From 7.30pm, 12 May, 2015 primary producers who meet the definition of a small business with an aggregated annual turnover of less than $2 million can claim an immediate deduction for capital expenditure on water facilities including dams, tanks, bores, irrigation channels, pumps, water towers and windmills; and fencing assets.
Primary producers can also claim fodder storage assets such as silos and tanks used to store grain and other animal feed assets over 3 income years.
This is in addition to an immediate deduction for assets that cost less than $20,000 (increased from $1,000) that are acquired and installed ready for use up to, and including, 30 June 2017. These accelerated depreciation rules apply to both new and second hand assets.
The assets acquired for $20,000 or more must be pooled and depreciated at 15% in the first year and 30% each year thereafter.
The balance of the general small business pool can be written off if it is less than $20,000 at year end between 30 June 2015 and 30 June 2017 – before applying the depreciation deduction for that year.
Excluded assets are horticultural plants including grapevines, in-house software allocated to a software development pool and capital works.

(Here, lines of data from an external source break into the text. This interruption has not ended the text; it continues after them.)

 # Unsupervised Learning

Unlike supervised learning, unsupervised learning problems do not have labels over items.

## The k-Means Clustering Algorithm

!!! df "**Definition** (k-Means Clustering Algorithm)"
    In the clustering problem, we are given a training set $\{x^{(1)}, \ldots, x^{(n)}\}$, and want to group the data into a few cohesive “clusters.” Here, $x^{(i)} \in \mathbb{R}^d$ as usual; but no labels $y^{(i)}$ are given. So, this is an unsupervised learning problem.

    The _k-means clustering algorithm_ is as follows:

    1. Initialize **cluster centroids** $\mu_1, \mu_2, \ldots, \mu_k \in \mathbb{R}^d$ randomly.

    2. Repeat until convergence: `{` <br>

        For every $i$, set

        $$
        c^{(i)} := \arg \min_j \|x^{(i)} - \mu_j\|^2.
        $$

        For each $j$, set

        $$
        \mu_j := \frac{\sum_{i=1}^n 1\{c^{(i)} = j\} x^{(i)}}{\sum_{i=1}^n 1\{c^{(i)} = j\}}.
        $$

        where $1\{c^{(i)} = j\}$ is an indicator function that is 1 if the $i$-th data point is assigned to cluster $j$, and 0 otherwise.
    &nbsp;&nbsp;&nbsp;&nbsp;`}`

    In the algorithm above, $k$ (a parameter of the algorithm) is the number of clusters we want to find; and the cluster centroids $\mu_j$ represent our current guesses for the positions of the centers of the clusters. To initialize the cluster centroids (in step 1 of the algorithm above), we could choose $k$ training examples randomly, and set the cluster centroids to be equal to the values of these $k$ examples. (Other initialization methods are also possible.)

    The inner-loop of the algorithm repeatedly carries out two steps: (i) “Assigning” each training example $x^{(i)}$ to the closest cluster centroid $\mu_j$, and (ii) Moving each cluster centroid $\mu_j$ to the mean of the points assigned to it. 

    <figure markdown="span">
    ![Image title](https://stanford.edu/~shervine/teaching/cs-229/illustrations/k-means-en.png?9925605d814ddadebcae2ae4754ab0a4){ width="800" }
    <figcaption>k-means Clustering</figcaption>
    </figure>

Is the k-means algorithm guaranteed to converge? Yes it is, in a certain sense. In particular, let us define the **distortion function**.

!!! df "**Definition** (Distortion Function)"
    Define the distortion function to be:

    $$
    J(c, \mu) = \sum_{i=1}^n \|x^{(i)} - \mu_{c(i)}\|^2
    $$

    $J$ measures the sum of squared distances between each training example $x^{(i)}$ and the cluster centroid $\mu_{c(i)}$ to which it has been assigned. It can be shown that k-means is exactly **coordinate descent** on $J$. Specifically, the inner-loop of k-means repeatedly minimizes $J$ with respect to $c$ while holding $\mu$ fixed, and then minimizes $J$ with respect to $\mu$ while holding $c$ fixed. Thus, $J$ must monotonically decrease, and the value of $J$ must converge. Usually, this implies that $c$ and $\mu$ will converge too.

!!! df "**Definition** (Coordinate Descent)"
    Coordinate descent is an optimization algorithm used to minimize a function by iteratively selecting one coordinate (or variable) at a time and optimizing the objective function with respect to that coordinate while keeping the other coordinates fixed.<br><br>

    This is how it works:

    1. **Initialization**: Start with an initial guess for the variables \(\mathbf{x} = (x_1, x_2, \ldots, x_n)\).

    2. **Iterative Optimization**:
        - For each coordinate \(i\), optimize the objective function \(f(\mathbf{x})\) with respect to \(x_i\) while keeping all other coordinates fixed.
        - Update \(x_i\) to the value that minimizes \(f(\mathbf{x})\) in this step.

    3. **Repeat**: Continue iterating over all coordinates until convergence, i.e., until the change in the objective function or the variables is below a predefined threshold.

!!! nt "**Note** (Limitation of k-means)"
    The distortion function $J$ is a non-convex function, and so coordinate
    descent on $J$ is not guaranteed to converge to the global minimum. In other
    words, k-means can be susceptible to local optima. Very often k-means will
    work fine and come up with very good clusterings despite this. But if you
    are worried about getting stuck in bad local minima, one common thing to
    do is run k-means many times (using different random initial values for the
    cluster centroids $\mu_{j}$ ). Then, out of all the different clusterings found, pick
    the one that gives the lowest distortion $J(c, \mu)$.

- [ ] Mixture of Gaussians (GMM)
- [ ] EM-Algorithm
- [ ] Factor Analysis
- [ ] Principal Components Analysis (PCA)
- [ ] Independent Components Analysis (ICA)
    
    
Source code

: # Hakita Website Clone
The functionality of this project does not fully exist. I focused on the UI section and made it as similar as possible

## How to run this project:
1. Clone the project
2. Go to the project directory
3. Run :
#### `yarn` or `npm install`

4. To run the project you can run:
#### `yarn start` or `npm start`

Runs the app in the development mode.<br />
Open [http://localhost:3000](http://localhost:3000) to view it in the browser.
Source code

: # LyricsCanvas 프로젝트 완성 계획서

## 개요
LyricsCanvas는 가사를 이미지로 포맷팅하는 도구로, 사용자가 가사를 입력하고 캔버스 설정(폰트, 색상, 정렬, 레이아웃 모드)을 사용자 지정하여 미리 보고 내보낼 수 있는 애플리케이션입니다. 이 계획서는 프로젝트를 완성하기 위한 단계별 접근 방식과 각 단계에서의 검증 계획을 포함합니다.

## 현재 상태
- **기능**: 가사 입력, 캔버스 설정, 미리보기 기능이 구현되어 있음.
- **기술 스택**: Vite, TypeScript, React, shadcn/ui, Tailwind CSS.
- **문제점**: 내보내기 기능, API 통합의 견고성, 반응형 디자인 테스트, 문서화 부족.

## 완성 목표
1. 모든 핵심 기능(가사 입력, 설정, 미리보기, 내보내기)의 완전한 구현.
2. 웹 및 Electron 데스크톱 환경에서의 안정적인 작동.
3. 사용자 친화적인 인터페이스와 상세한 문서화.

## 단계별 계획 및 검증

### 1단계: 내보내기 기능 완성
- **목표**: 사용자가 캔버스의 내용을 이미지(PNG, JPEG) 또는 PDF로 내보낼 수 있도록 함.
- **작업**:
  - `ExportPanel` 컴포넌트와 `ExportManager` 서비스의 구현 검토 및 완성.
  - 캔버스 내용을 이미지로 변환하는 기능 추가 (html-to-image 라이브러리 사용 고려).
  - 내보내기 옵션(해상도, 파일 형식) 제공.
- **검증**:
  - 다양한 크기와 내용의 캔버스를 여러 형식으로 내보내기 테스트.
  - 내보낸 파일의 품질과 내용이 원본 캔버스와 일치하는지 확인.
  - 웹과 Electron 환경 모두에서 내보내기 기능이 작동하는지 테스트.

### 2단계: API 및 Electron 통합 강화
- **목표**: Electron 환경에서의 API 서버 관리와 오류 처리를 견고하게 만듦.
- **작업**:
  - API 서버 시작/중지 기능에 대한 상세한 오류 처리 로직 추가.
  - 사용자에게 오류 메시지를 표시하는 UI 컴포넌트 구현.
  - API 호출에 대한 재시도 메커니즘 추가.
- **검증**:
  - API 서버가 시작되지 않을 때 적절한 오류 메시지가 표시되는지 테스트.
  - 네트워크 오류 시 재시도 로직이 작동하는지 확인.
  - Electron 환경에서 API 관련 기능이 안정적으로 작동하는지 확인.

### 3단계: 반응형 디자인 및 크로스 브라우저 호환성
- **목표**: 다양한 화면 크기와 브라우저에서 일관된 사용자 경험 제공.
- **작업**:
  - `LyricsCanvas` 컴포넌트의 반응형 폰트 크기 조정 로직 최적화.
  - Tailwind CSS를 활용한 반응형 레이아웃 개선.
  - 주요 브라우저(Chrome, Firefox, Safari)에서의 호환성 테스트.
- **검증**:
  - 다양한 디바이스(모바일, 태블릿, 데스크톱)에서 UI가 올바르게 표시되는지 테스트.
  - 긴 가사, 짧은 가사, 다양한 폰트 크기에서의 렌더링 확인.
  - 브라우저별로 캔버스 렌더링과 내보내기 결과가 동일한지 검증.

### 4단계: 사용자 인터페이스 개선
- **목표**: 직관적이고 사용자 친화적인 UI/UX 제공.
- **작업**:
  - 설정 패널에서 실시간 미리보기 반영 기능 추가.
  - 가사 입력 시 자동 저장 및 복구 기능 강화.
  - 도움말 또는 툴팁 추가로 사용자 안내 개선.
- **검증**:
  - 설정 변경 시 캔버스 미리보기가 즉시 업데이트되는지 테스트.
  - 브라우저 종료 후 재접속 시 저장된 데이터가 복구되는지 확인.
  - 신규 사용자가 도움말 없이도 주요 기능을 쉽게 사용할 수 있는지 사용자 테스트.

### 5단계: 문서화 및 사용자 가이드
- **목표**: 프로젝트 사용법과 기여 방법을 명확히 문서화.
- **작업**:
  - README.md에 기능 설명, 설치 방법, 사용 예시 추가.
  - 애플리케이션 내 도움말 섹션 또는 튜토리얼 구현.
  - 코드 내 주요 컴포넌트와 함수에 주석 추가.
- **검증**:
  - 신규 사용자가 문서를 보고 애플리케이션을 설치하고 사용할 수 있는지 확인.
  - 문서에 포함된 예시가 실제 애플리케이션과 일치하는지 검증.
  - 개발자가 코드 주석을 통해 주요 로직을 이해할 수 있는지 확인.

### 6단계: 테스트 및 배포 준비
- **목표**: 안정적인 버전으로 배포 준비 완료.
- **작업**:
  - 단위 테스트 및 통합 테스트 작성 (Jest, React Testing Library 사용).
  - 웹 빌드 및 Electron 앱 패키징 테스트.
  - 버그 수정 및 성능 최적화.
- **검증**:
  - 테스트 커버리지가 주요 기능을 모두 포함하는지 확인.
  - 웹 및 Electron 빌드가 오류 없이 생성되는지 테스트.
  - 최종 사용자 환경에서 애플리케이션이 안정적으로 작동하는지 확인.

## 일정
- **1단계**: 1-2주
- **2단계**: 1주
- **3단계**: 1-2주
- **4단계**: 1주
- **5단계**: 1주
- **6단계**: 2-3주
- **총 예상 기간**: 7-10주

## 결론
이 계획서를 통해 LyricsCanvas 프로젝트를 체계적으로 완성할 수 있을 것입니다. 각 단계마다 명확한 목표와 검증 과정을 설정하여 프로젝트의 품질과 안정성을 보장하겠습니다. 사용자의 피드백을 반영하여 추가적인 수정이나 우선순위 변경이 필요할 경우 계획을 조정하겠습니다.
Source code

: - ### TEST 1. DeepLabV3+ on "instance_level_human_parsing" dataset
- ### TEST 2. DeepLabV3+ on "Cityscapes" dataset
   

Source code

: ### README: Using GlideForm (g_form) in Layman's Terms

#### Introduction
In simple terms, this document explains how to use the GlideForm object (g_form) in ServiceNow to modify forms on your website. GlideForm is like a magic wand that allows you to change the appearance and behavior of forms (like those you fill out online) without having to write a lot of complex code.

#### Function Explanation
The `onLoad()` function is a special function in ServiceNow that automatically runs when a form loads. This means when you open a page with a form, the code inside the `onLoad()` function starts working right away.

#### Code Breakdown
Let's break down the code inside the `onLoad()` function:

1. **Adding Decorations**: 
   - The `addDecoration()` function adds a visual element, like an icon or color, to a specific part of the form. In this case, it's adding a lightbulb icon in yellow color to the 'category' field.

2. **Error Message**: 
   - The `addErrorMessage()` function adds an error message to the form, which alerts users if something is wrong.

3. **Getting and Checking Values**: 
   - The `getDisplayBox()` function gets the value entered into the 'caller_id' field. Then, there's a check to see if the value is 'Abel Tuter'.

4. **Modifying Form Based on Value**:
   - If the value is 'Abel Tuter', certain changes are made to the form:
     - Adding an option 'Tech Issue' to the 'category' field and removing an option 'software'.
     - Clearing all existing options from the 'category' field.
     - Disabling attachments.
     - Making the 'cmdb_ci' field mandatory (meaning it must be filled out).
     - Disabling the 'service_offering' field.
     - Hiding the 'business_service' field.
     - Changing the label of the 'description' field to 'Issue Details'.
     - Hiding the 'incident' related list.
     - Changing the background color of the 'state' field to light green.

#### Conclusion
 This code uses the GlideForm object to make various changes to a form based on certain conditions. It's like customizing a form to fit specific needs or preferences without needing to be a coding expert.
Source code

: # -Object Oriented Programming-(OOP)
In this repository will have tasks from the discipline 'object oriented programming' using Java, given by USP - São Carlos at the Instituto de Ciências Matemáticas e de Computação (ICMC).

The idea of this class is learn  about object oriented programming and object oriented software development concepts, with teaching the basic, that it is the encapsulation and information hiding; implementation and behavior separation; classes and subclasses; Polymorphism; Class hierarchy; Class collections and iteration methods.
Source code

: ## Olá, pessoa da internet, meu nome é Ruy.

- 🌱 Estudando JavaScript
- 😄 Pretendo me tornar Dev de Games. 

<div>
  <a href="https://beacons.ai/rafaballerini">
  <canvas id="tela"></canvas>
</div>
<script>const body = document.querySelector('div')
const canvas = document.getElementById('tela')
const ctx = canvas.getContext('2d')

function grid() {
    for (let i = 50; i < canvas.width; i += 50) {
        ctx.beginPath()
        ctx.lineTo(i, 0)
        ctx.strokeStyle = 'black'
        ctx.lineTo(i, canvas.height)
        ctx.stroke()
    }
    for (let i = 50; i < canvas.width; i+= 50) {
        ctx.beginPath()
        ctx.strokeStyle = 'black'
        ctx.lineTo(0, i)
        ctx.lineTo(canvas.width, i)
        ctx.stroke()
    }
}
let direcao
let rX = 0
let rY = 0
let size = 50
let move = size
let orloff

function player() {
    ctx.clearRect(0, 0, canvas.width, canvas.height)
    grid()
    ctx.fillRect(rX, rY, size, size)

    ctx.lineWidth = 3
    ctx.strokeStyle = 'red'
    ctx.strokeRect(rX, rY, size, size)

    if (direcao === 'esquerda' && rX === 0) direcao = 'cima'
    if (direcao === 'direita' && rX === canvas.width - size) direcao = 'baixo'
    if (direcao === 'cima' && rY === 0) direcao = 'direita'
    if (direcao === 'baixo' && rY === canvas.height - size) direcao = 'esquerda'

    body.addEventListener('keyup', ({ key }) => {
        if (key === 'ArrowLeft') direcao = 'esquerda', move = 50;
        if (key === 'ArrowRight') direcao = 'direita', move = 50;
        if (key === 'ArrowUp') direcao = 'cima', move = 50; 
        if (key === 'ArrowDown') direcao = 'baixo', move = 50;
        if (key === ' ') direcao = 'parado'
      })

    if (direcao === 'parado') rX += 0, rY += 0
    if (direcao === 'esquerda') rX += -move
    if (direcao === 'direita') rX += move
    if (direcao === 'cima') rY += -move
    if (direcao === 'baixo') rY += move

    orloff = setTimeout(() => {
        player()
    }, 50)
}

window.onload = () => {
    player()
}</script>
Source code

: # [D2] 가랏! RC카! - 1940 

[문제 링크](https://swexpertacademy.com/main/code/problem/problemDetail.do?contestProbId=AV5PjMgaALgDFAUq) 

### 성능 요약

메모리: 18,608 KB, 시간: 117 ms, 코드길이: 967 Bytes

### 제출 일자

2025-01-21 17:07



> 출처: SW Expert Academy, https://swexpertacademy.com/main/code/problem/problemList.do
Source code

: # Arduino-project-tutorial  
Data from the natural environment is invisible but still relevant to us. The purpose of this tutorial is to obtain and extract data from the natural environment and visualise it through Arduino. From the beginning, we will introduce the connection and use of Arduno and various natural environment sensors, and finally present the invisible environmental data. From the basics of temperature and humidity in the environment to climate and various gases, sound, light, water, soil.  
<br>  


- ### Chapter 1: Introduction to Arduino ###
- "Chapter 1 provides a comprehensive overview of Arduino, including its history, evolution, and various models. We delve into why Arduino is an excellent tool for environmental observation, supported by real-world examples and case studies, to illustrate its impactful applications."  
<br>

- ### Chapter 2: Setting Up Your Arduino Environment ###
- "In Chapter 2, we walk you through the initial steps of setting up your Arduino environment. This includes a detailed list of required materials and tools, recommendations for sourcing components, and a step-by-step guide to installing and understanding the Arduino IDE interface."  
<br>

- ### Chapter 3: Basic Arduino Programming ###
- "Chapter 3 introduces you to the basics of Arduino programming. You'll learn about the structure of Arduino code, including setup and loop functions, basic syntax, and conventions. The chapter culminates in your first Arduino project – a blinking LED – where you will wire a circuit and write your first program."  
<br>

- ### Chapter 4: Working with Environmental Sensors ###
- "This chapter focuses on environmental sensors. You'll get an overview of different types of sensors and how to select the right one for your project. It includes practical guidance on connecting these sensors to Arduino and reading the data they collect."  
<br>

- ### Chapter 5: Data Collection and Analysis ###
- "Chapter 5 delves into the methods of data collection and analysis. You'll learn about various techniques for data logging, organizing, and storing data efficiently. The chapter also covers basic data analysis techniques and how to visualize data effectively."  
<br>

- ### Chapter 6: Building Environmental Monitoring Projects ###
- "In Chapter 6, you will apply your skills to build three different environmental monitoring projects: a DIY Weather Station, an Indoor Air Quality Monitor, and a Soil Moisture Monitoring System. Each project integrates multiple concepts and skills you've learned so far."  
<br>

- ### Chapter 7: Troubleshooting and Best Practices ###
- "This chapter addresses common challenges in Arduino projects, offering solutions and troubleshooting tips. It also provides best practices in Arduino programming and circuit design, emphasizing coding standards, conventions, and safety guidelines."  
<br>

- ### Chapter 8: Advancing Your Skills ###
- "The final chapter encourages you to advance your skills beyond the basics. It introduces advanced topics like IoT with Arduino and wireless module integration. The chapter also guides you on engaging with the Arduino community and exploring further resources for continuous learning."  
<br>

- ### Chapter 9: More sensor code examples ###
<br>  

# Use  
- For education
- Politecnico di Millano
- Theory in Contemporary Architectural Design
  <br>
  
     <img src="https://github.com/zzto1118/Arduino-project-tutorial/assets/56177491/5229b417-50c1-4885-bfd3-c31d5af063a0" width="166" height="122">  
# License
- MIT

The Government recently announced in the Federal Budget at 7.30pm on 3 May, 2016 (Australian Capital Territory time) that they expect to increase the aggregated annual turnover from $2 million to $10 million from 1 July, 2016 (must be legislated to become tax law before the changes are to take affect).
The increased turnover threshold will not however, apply to the existing small business capital gains tax concessions with the annual turnover remaining at $2 million.